I need every line of the material below that includes the string "Member".

Content starts

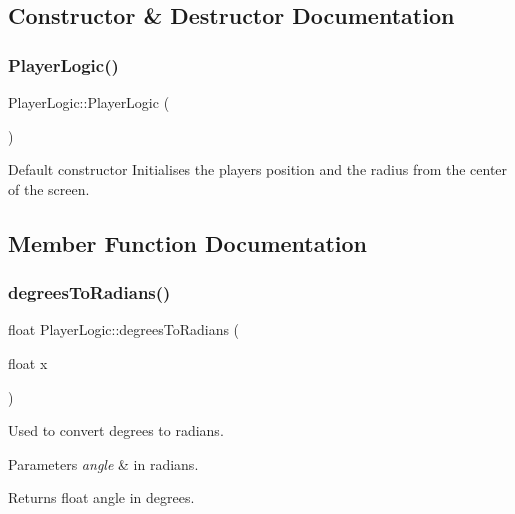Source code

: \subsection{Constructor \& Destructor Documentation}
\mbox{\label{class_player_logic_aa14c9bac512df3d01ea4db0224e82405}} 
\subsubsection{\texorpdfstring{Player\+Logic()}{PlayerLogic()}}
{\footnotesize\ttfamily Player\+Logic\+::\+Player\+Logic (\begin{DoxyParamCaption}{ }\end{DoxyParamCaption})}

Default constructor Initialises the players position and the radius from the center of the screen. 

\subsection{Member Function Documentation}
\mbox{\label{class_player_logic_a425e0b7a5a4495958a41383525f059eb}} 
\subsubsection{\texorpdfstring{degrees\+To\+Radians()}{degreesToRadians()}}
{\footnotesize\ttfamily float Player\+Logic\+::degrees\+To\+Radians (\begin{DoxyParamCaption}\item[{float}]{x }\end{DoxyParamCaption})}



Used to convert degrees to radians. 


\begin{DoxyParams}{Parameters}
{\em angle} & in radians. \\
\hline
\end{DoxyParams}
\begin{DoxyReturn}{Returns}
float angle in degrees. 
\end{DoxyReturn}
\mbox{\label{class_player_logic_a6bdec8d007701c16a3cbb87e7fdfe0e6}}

Content ends
Content starts

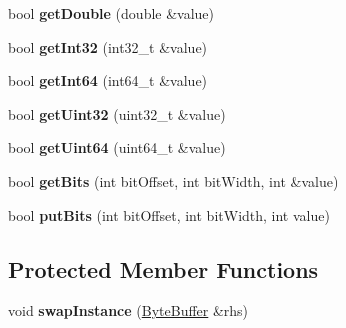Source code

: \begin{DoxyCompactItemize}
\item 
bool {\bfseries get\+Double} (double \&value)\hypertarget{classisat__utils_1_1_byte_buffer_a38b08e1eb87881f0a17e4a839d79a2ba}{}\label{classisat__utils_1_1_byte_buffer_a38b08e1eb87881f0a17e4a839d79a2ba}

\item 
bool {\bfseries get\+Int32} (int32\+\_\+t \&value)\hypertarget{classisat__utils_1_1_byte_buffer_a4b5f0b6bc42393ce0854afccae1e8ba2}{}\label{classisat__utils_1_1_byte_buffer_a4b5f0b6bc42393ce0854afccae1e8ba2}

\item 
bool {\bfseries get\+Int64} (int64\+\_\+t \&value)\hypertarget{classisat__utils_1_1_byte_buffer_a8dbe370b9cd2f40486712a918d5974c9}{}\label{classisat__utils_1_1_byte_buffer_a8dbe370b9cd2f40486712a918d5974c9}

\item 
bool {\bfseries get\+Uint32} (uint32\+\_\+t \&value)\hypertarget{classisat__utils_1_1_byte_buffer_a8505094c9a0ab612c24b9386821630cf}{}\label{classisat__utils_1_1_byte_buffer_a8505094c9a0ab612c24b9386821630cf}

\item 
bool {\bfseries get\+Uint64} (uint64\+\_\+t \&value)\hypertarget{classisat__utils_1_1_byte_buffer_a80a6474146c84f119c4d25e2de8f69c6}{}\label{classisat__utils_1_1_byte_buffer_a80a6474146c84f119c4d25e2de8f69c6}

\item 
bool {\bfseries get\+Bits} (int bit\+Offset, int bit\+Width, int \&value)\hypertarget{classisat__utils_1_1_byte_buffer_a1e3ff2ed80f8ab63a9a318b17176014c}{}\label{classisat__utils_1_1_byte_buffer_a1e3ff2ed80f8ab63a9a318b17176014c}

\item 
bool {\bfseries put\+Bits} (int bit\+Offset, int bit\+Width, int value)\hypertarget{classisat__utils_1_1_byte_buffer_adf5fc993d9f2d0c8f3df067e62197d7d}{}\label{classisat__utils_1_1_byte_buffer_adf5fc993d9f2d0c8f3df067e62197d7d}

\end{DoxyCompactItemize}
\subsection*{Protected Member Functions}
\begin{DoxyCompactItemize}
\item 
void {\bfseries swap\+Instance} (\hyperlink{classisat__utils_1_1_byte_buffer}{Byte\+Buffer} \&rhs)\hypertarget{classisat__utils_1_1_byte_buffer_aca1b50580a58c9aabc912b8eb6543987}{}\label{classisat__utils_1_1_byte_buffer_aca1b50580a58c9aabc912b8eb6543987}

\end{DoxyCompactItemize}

Content ends

● **Task answer**:
\subsection{Member Function Documentation}
\subsection*{Protected Member Functions}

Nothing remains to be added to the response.